El tiempo de los sueños




San Bartolomé de Pinares, 31 de marzo de 2019

Camino de Levante. Etapa Cebreros – San Bartolomé de Pinares.


Me enfrento a la nada del folio en blanco con la voluntad de algún día poder volver a recorrer mis pasos y, acaso, en tales circunstancias revivir de nuevo lo ya vivido, hoy el cuerpo extremamente cansado. Vana cosa, por cierto, visto lo deprisa que pasa el tiempo y lo tan poco que me va quedando; mas así se va tantas veces en la vida obrando como si el tiempo fuera infinito cuando tan limitada y parca es su duración de hecho.

Juzgué que debía volver a dormir lo suficiente y recuperarme y me desperté con el sol ya bañando las jambas de la ventana de mi habitación. Sonó el despertador, lo apagué sin abrir lo ojos y así continúe por un rato recogiendo de aquí y allá de mi cuerpo sensaciones, esta mañana de mucho cansancio, como si dándole tiempo al cuerpo a expresarse, cosa que corrientemente no sucede, éste empezara a darse cuenta de que después de lo cientos de kilómetros a que le he sometido desde Valencia bien tuviera derecho a quejarse un tantico. Esos diez minutos que demoré dentro del saco terminaron por mosquearme porque conociéndome bien sabía que aquello, si no le ponía coto, podría demorarse hasta el mediodía y aún hasta la hora de la comida si mientras tanto encontraba en mis habituales ensoñaciones motivo de fuerza mayor para refocilarme dentro del saco de dormir las horas que fueran menester y dar satisfacción a lo que a mi ánimo viniere, cosa ésta no difícil dado el calorcito que se respiraba dentro del saco. Sí, tuve que armarme de valor, saltar de la cama y despabilarme al ritmo de una cumbia de Los Wawanco; El baile del Sucu Sucu invitaba a bailar y no parar hasta el día siguiente. Empezaba así a notar que los engranajes de mi cuerpo comenzaban a lubricarse. Unos estiramientos, uff, hicieron tremolar mi ánimo, agitaron los ligamentos y al final calentaron mis músculos lo suficiente para meter mi cuerpo y su equivocada disposición de esta mañana bajo el chorro de agua fría de la ducha, después de lo cual ya todo fue coser y cantar. Unos minutos todavía en cueros de ese ejercicio de equilibrio que aprendí en la peli Roma, y ya podía salir a comerme el mundo tras el desayuno.

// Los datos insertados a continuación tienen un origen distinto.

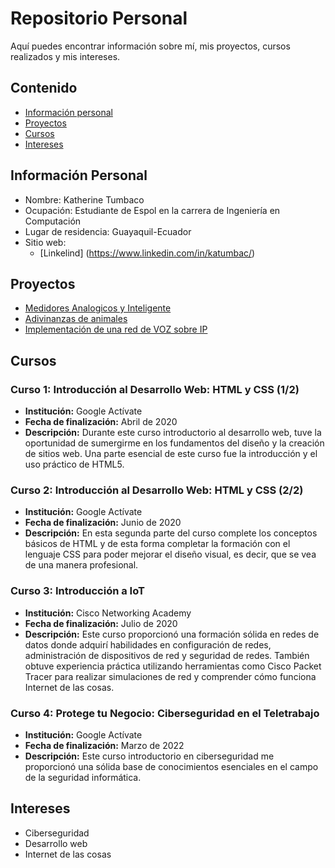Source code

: # Repositorio Personal

Aquí puedes encontrar información sobre mí, mis proyectos, cursos realizados y mis intereses.

## Contenido

* [Información personal](#información-personal)
* [Proyectos](#proyectos)
* [Cursos](#cursos)
* [Intereses](#intereses)

## Información Personal

* Nombre: Katherine Tumbaco
* Ocupación: Estudiante de Espol en la carrera de Ingeniería en Computación
* Lugar de residencia: Guayaquil-Ecuador
* Sitio web: 
  * [Linkelind] (https://www.linkedin.com/in/katumbac/)
  
## Proyectos
* [Medidores Analogicos y Inteligente](https://github.com/katumbac/proyecto1_grupo11.git)
* [Adivinanzas de animales](https://github.com/katumbac/Proyecto06_ED_P2.git)
* [Implementación de una red de VOZ sobre IP](https://youtu.be/ipC09Juz4-k?si=E6_pUEa8MS9ACOXc)

## Cursos

### Curso 1: Introducción al Desarrollo Web: HTML y CSS (1/2) 

- **Institución:** Google Actívate
- **Fecha de finalización:** Abril de 2020
- **Descripción:** Durante este curso introductorio al desarrollo web, tuve la oportunidad de sumergirme en los fundamentos del diseño y la creación de sitios web. Una parte esencial de este curso fue la introducción y el uso práctico de HTML5.

### Curso 2: Introducción al Desarrollo Web: HTML y CSS (2/2) 

- **Institución:** Google Actívate
- **Fecha de finalización:** Junio de 2020
- **Descripción:** En esta segunda parte del curso complete los conceptos básicos de HTML y de esta forma completar la formación con el lenguaje CSS para poder mejorar el diseño visual, es decir, que se vea de una manera profesional.

### Curso 3: Introducción a IoT

- **Institución:** Cisco Networking Academy
- **Fecha de finalización:** Julio de 2020
- **Descripción:** Este curso proporcionó una formación sólida en redes de datos donde adquirí habilidades en configuración de redes, administración de dispositivos de red y seguridad de redes. También obtuve experiencia práctica utilizando herramientas como Cisco Packet Tracer para realizar simulaciones de red y comprender cómo funciona Internet de las cosas.
  
### Curso 4: Protege tu Negocio: Ciberseguridad en el Teletrabajo

- **Institución:** Google Actívate
- **Fecha de finalización:** Marzo de 2022
- **Descripción:** Este curso introductorio en ciberseguridad me proporcionó una sólida base de conocimientos esenciales en el campo de la seguridad informática.

## Intereses

* Ciberseguridad
* Desarrollo web
* Internet de las cosas 

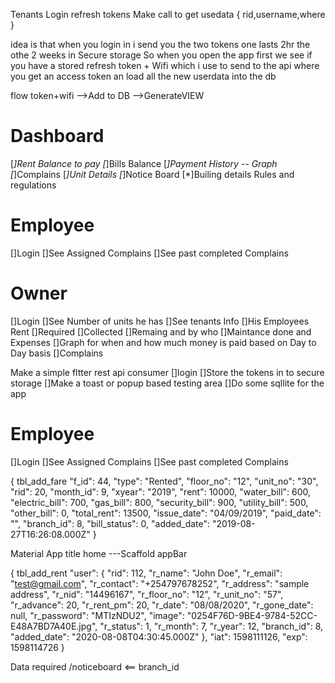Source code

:Tenants 
Login refresh tokens
Make call to get usedata
{
    rid,username,where
}



idea is that when you login in i send you the two tokens one lasts 2hr<Local Variable> the othe 2 weeks in Secure storage
So when you open the app first we see if you have a stored refresh token + Wifi
which i use to send to the api where you get an access token an load all the new userdata into the db

flow token+wifi -->Add to DB -->GenerateVIEW


# Dashboard
[*]Rent Balance to pay
[*]Bills Balance
[*]Payment History -- Graph
[*]Complains 
[*]Unit Details
[*]Notice Board
[*]Builing details Rules and regulations

# Employee
[]Login
[]See Assigned Complains
[]See past completed Complains

# Owner
[]Login
[]See Number of units he has
[]See tenants Info
[]His Employees
Rent
[]Required
[]Collected
[]Remaing and by who
[]Maintance done and Expenses
[]Graph for when and how much money is paid based on Day to Day basis
[]Complains



Make a simple fltter rest api consumer
[]login
[]Store the tokens in to secure storage
[]Make a toast or popup based testing area
[]Do some sqllite for the app


# Employee
[]Login
[]See Assigned Complains
[]See past completed Complains

{ tbl_add_fare
      "f_id": 44, 
      "type": "Rented",
      "floor_no": "12",
      "unit_no": "30",
      "rid": 20,
      "month_id": 9,
      "xyear": "2019",
      "rent": 10000,
      "water_bill": 600,
      "electric_bill": 700,
      "gas_bill": 800,
      "security_bill": 900,
      "utility_bill": 500,
      "other_bill": 0,
      "total_rent": 13500,
      "issue_date": "04/09/2019",
      "paid_date": "",
      "branch_id": 8,
      "bill_status": 0,
      "added_date": "2019-08-27T16:26:08.000Z"
    }




Material App
  title
  home ---Scaffold
            appBar







{ tbl_add_rent
  "user": {
    "rid": 112,
    "r_name": "John Doe",
    "r_email": "test@gmail.com",
    "r_contact": "+254797678252",
    "r_address": "sample address",
    "r_nid": "14496167",
    "r_floor_no": "12",
    "r_unit_no": "57",
    "r_advance": 20,
    "r_rent_pm": 20,
    "r_date": "08/08/2020",
    "r_gone_date": null,
    "r_password": "MTIzNDU2",
    "image": "0254F76D-9BE4-9784-52CC-E48A7BD7A40E.jpg",
    "r_status": 1,
    "r_month": 7,
    "r_year": 12,
    "branch_id": 8,
    "added_date": "2020-08-08T04:30:45.000Z"
  },
  "iat": 1598111126,
  "exp": 1598114726
}

Data required
/noticeboard <== branch_id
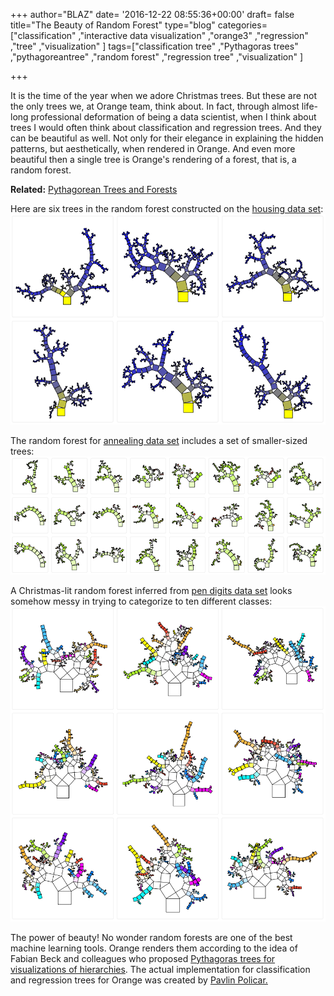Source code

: +++
author="BLAZ"
date= '2016-12-22 08:55:36+00:00'
draft= false
title="The Beauty of Random Forest"
type="blog"
categories=["classification" ,"interactive data visualization" ,"orange3" ,"regression"  ,"tree" ,"visualization" ]
tags=["classification tree" ,"Pythagoras trees" ,"pythagoreantree" ,"random forest"
  ,"regression tree" ,"visualization" ]

+++

It is the time of the year when we adore Christmas trees. But these are not the only trees we, at Orange team, think about. In fact, through almost life-long professional deformation of being a data scientist, when I think about trees I would often think about classification and regression trees. And they can be beautiful as well. Not only for their elegance in explaining the hidden patterns, but aesthetically, when rendered in Orange. And even more beautiful then a single tree is Orange's rendering of a forest, that is, a random forest.


**Related:** [Pythagorean Trees and Forests](/blog/2016-07-29-pythagorean-trees-and-forests/)


Here are six trees in the random forest constructed on the [housing data set](https://archive.ics.uci.edu/ml/datasets/Housing):
![](/images/2016/12/pythagorean-forest-housing.png)

The random forest for [annealing data set](https://archive.ics.uci.edu/ml/datasets/Annealing) includes a set of smaller-sized trees:
![](/images/2016/12/random-forest-anneal2.png)

A Christmas-lit random forest inferred from [pen digits data set](http://archive.ics.uci.edu/ml/datasets/Pen-Based+Recognition+of+Handwritten+Digits) looks somehow messy in trying to categorize to ten different classes:
![](/images/2016/12/pythagorean-forest-pendigits.png)

The power of beauty! No wonder random forests are one of the best machine learning tools. Orange renders them according to the idea of Fabian Beck and colleagues who proposed [Pythagoras trees for visualizations of hierarchies](http://publications.fbeck.com/ivapp14-pythagoras.pdf). The actual implementation for classification and regression trees for Orange was created by [Pavlin Policar.](https://github.com/pavlin-policar)
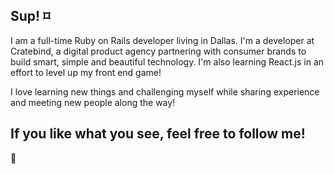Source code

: ## Sup! ⌑

I am a full-time Ruby on Rails developer living in Dallas. I'm a developer at Cratebind, a digital product agency partnering with consumer brands to build smart, simple and beautiful technology. I'm also learning React.js in an effort to level up my front end game!

I love learning new things and challenging myself while sharing experience and meeting new people along the way!

## If you like what you see, feel free to follow me!

🤙

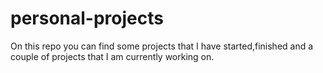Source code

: # personal-projects
On this repo you can find some projects that I have started,finished and a couple of projects that I am currently working on.
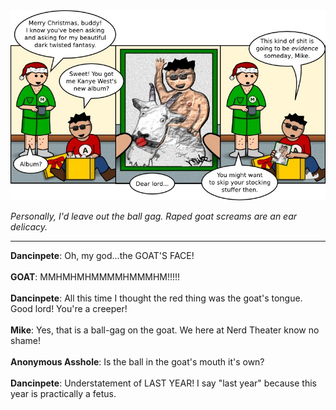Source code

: <!--
.. title: Best Christmas Of All Time
.. slug: best-christmas-of-all-time
.. date: 2011/01/03 00:00:00
.. tags: 
.. link: 
.. description: 
-->

<a href='best-christmas-of-all-time.html' title='View comments'>
<img class='comic' src='../assets/comics/20110103.jpg' />
</a>

<em>Personally, I'd leave out the ball gag. Raped goat screams are an ear delicacy.</em>

<!-- TEASER_END -->
<hr />

<div class='comments'>
<b>Dancinpete</b>: Oh, my god...the GOAT'S FACE!<br /><br />
<b>GOAT</b>: MMHMHMHMMMMHMMMHM!!!!!<br /><br />
<b>Dancinpete</b>: All this time I thought the red thing was the goat's tongue. Good lord! You're a creeper!<br /><br />
<b>Mike</b>: Yes, that is a ball-gag on the goat. We here at Nerd Theater know no shame!<br /><br />
<b>Anonymous Asshole</b>: Is the ball in the goat's mouth it's own?<br /><br />
<b>Dancinpete</b>: Understatement of LAST YEAR! I say "last year" because this year is practically a fetus.<br /><br />
</div>


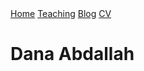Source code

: <link rel="stylesheet" href="/assets/css/custom.css">

<div class="navbar">
  <a href="/">Home</a>
  <a href="/teaching/">Teaching</a>
  <a href="/blog/">Blog</a>
  <a href="/cv/CV.pdf">CV</a>
</div>


# Dana Abdallah



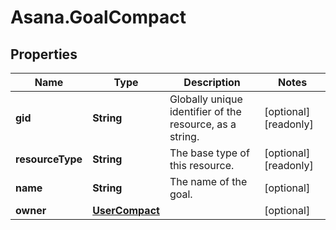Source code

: # Asana.GoalCompact

## Properties

Name | Type | Description | Notes
------------ | ------------- | ------------- | -------------
**gid** | **String** | Globally unique identifier of the resource, as a string. | [optional] [readonly] 
**resourceType** | **String** | The base type of this resource. | [optional] [readonly] 
**name** | **String** | The name of the goal. | [optional] 
**owner** | [**UserCompact**](UserCompact.md) |  | [optional] 



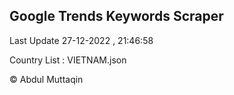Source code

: 

## Google Trends Keywords Scraper 
 
Last Update 27-12-2022 , 21:46:58

Country List :
VIETNAM.json



© Abdul Muttaqin 
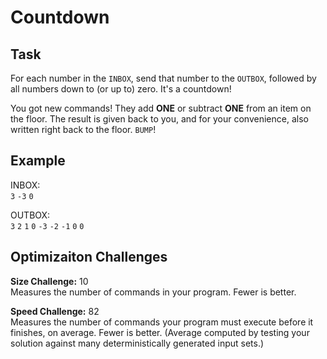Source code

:
# Countdown

## Task

For each number in the `INBOX`, send that number to the `OUTBOX`, followed by all numbers down to (or up to) zero. It's a countdown!

You got new commands! They add **ONE** or subtract **ONE** from an item on the floor. The result is given back to you, and for your convenience, also written right back to the floor. `BUMP`!

## Example

INBOX:  
`3` `-3` `0`

OUTBOX:  
`3` `2` `1` `0` `-3` `-2` `-1` `0` `0`

## Optimizaiton Challenges

**Size Challenge:** 10  
Measures the number of commands in your program. Fewer is better.

**Speed Challenge:** 82  
Measures the number of commands your program must execute before it finishes, on average. Fewer is better. (Average computed by testing your solution against many deterministically generated input sets.)
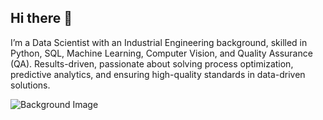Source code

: ## Hi there 👋

I’m a Data Scientist with an Industrial Engineering background, skilled in Python, SQL, Machine Learning, Computer Vision, and Quality Assurance (QA). Results-driven, passionate about solving process optimization, predictive analytics, and ensuring high-quality standards in data-driven solutions.

![Background Image](https://images.unsplash.com/photo-1526374965328-7f61d4dc18c5?q=80&w=2070&auto=format&fit=crop&ixlib=rb-4.0.3&ixid=M3wxMjA3fDB8MHxwaG90by1wYWdlfHx8fGVufDB8fHx8fA%3D%3D)

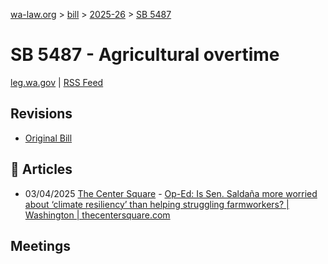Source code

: [wa-law.org](/) > [bill](/bill/) > [2025-26](/bill/2025-26/) > [SB 5487](/bill/2025-26/sb/5487/)

# SB 5487 - Agricultural overtime
[leg.wa.gov](https://app.leg.wa.gov/billsummary?BillNumber=5487&Year=2025&Initiative=false) | [RSS Feed](./rss.xml)

## Revisions
* [Original Bill](1/)

## 📰 Articles
* 03/04/2025 [The Center Square](/org/the_center_square/) - [Op-Ed: Is Sen. Saldaña more worried about ‘climate resiliency’ than helping struggling farmworkers? | Washington | thecentersquare.com](https://www.thecentersquare.com/washington/article_fb0bdf72-f952-11ef-a615-531604ccfb90.html#:~:text=Senate%20Bill%205487)

## Meetings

Y como se ve, lo que era la nada del folio en blanco, eso que otros como David de Esteban llenan con el arte de sus acuarelas toledanas, yo lo voy llenando hoy con las naderías de aquestas mis palabras que, Dios, pluguiérame tener siempre a la mano para servirme de alivio –escribir para no volverse loco, diría Bataille– cuando no de justa reflexión y entretenimiento.


España, que hasta ahora aparecía país llano desde tantas leguas atrás, propiamente desde la misma orilla del mar, de repente se empinaba, y justo es que lo que corrientemente es llano y parezca como dormido se empine de tanto en tanto, a fin de servir a la naturaleza que gusta de la diversidad y de los requiebros, vistiendo el paisaje de montañas y valles que, aunque aquí parecen domesticadas lomas, el peregrino sabe que un poco más allá, hacia occidente, la sierra se hace brava hasta el punto de encerrar entre sus murallas el esplendor del galayar más notorio de la región o los circos pétreos y salvajes que rodean la Laguna Grande y aquella otra de Cinco Lagunas. Que Camilo José Cela, ese novelista, grande en dos o tres de sus libros, pero que buscando ser tratado como si de Dios Padre se tratara, cayó en lo zafio y banal hasta el ridículo, engrosara con su viaje entre Bohoyos y Candeleda, en su Judíos, árabes y cristianos, los cuentos de la región, se agradece porque nuestras montañas, siendo tan bellas, poetas y escritores les han faltado que las glosasen lo suficiente.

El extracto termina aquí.